**Task requirements:** Write an exact copy of the entries below that leaves out all pictures.

**Dataset:**
● ● ● ●

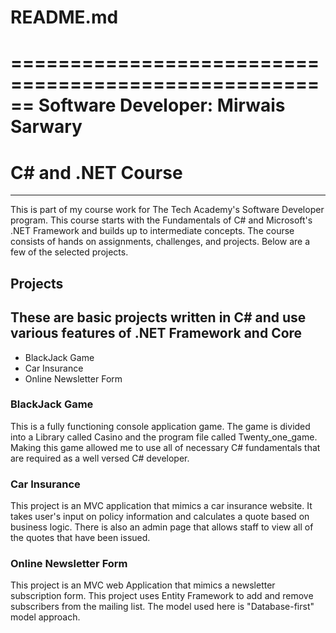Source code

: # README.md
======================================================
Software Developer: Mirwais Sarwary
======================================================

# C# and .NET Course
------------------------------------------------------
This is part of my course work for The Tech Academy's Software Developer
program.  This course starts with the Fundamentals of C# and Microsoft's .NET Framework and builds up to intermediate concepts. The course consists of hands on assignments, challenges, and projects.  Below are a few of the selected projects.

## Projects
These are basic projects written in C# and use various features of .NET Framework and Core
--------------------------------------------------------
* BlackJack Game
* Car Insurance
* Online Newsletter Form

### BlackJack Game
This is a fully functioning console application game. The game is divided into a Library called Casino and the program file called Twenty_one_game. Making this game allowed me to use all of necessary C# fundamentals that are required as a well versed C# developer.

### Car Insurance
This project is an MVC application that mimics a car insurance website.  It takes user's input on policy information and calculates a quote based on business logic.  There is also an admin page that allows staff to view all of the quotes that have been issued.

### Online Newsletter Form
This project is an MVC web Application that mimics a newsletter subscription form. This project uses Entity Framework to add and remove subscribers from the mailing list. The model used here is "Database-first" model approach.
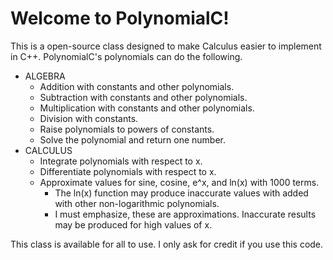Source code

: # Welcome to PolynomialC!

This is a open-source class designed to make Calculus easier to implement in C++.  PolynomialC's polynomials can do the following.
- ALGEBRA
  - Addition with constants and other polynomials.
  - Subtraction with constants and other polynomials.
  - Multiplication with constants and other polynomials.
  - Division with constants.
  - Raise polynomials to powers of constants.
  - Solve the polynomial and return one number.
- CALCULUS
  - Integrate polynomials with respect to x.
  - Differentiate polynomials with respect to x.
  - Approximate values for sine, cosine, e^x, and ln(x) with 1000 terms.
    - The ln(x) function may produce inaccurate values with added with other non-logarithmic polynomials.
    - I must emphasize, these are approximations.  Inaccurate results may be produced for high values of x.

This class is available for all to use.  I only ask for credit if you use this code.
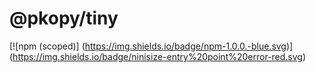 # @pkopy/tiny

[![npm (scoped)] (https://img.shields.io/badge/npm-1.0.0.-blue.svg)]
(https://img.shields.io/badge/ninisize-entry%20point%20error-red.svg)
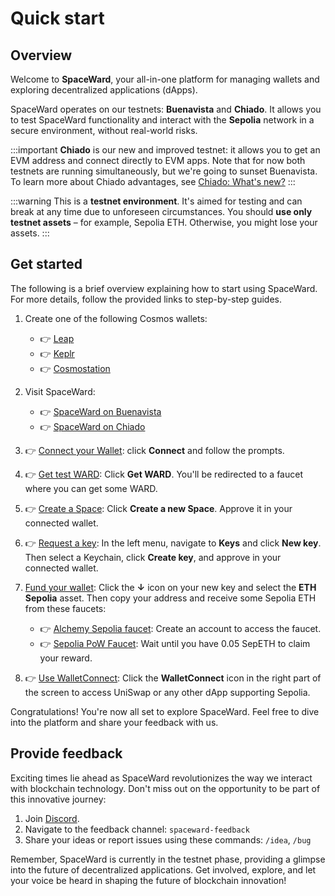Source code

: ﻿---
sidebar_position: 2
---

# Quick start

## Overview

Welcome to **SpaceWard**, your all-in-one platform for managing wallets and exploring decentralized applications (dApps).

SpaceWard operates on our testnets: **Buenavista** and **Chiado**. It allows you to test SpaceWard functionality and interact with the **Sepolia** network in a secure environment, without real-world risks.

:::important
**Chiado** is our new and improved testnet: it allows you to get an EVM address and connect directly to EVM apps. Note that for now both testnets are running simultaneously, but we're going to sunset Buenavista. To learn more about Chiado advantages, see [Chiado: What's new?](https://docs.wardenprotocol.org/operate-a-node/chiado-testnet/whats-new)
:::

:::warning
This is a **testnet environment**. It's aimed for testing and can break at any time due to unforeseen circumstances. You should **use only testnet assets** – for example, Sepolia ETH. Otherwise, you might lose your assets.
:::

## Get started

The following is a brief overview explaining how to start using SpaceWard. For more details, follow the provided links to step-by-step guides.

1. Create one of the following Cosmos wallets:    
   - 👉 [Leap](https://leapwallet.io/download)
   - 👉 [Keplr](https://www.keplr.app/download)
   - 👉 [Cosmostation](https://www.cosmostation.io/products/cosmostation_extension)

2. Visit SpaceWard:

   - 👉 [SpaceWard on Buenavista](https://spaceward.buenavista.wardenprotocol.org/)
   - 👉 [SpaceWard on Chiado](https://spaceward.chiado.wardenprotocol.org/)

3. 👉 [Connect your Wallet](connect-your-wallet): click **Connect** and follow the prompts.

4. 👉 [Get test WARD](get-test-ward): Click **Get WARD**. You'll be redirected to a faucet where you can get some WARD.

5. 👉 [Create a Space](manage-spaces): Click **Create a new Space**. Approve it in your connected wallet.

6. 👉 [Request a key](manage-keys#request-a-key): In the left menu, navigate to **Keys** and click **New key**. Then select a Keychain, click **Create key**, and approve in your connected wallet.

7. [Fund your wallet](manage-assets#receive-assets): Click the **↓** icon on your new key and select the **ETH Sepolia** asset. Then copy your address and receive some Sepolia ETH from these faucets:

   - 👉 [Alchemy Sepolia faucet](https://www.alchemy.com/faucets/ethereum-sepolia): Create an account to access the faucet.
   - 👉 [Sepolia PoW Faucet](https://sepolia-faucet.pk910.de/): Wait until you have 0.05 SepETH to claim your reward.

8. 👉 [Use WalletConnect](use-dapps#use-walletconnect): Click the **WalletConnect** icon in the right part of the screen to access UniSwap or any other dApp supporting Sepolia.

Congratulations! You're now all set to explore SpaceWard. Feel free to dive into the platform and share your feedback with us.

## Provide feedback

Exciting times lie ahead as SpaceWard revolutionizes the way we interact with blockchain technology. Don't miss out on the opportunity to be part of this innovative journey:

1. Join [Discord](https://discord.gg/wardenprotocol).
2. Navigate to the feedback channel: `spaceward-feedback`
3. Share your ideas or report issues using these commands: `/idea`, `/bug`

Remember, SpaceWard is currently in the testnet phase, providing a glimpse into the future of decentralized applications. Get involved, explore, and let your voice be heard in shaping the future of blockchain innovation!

● ● ● ●

**Response to the task:**
Source code

: # README.md
======================================================
Software Developer: Mirwais Sarwary
======================================================

# C# and .NET Course
------------------------------------------------------
This is part of my course work for The Tech Academy's Software Developer
program.  This course starts with the Fundamentals of C# and Microsoft's .NET Framework and builds up to intermediate concepts. The course consists of hands on assignments, challenges, and projects.  Below are a few of the selected projects.

## Projects
These are basic projects written in C# and use various features of .NET Framework and Core
--------------------------------------------------------
* BlackJack Game
* Car Insurance
* Online Newsletter Form

### BlackJack Game
This is a fully functioning console application game. The game is divided into a Library called Casino and the program file called Twenty_one_game. Making this game allowed me to use all of necessary C# fundamentals that are required as a well versed C# developer.

### Car Insurance
This project is an MVC application that mimics a car insurance website.  It takes user's input on policy information and calculates a quote based on business logic.  There is also an admin page that allows staff to view all of the quotes that have been issued.

### Online Newsletter Form
This project is an MVC web Application that mimics a newsletter subscription form. This project uses Entity Framework to add and remove subscribers from the mailing list. The model used here is "Database-first" model approach.
Source code

: # Welcome to PolynomialC!

This is a open-source class designed to make Calculus easier to implement in C++.  PolynomialC's polynomials can do the following.
- ALGEBRA
  - Addition with constants and other polynomials.
  - Subtraction with constants and other polynomials.
  - Multiplication with constants and other polynomials.
  - Division with constants.
  - Raise polynomials to powers of constants.
  - Solve the polynomial and return one number.
- CALCULUS
  - Integrate polynomials with respect to x.
  - Differentiate polynomials with respect to x.
  - Approximate values for sine, cosine, e^x, and ln(x) with 1000 terms.
    - The ln(x) function may produce inaccurate values with added with other non-logarithmic polynomials.
    - I must emphasize, these are approximations.  Inaccurate results may be produced for high values of x.

This class is available for all to use.  I only ask for credit if you use this code.
 # @pkopy/tiny

[![npm (scoped)] (https://img.shields.io/badge/npm-1.0.0.-blue.svg)]
(https://img.shields.io/badge/ninisize-entry%20point%20error-red.svg)
Source code

: ﻿---
sidebar_position: 2
---

# Quick start

## Overview

Welcome to **SpaceWard**, your all-in-one platform for managing wallets and exploring decentralized applications (dApps).

SpaceWard operates on our testnets: **Buenavista** and **Chiado**. It allows you to test SpaceWard functionality and interact with the **Sepolia** network in a secure environment, without real-world risks.

:::important
**Chiado** is our new and improved testnet: it allows you to get an EVM address and connect directly to EVM apps. Note that for now both testnets are running simultaneously, but we're going to sunset Buenavista. To learn more about Chiado advantages, see [Chiado: What's new?](https://docs.wardenprotocol.org/operate-a-node/chiado-testnet/whats-new)
:::

:::warning
This is a **testnet environment**. It's aimed for testing and can break at any time due to unforeseen circumstances. You should **use only testnet assets** – for example, Sepolia ETH. Otherwise, you might lose your assets.
:::

## Get started

The following is a brief overview explaining how to start using SpaceWard. For more details, follow the provided links to step-by-step guides.

1. Create one of the following Cosmos wallets:    
   - 👉 [Leap](https://leapwallet.io/download)
   - 👉 [Keplr](https://www.keplr.app/download)
   - 👉 [Cosmostation](https://www.cosmostation.io/products/cosmostation_extension)

2. Visit SpaceWard:

   - 👉 [SpaceWard on Buenavista](https://spaceward.buenavista.wardenprotocol.org/)
   - 👉 [SpaceWard on Chiado](https://spaceward.chiado.wardenprotocol.org/)

3. 👉 [Connect your Wallet](connect-your-wallet): click **Connect** and follow the prompts.

4. 👉 [Get test WARD](get-test-ward): Click **Get WARD**. You'll be redirected to a faucet where you can get some WARD.

5. 👉 [Create a Space](manage-spaces): Click **Create a new Space**. Approve it in your connected wallet.

6. 👉 [Request a key](manage-keys#request-a-key): In the left menu, navigate to **Keys** and click **New key**. Then select a Keychain, click **Create key**, and approve in your connected wallet.

7. [Fund your wallet](manage-assets#receive-assets): Click the **↓** icon on your new key and select the **ETH Sepolia** asset. Then copy your address and receive some Sepolia ETH from these faucets:

   - 👉 [Alchemy Sepolia faucet](https://www.alchemy.com/faucets/ethereum-sepolia): Create an account to access the faucet.
   - 👉 [Sepolia PoW Faucet](https://sepolia-faucet.pk910.de/): Wait until you have 0.05 SepETH to claim your reward.

8. 👉 [Use WalletConnect](use-dapps#use-walletconnect): Click the **WalletConnect** icon in the right part of the screen to access UniSwap or any other dApp supporting Sepolia.

Congratulations! You're now all set to explore SpaceWard. Feel free to dive into the platform and share your feedback with us.

## Provide feedback

Exciting times lie ahead as SpaceWard revolutionizes the way we interact with blockchain technology. Don't miss out on the opportunity to be part of this innovative journey:

1. Join [Discord](https://discord.gg/wardenprotocol).
2. Navigate to the feedback channel: `spaceward-feedback`
3. Share your ideas or report issues using these commands: `/idea`, `/bug`

Remember, SpaceWard is currently in the testnet phase, providing a glimpse into the future of decentralized applications. Get involved, explore, and let your voice be heard in shaping the future of blockchain innovation!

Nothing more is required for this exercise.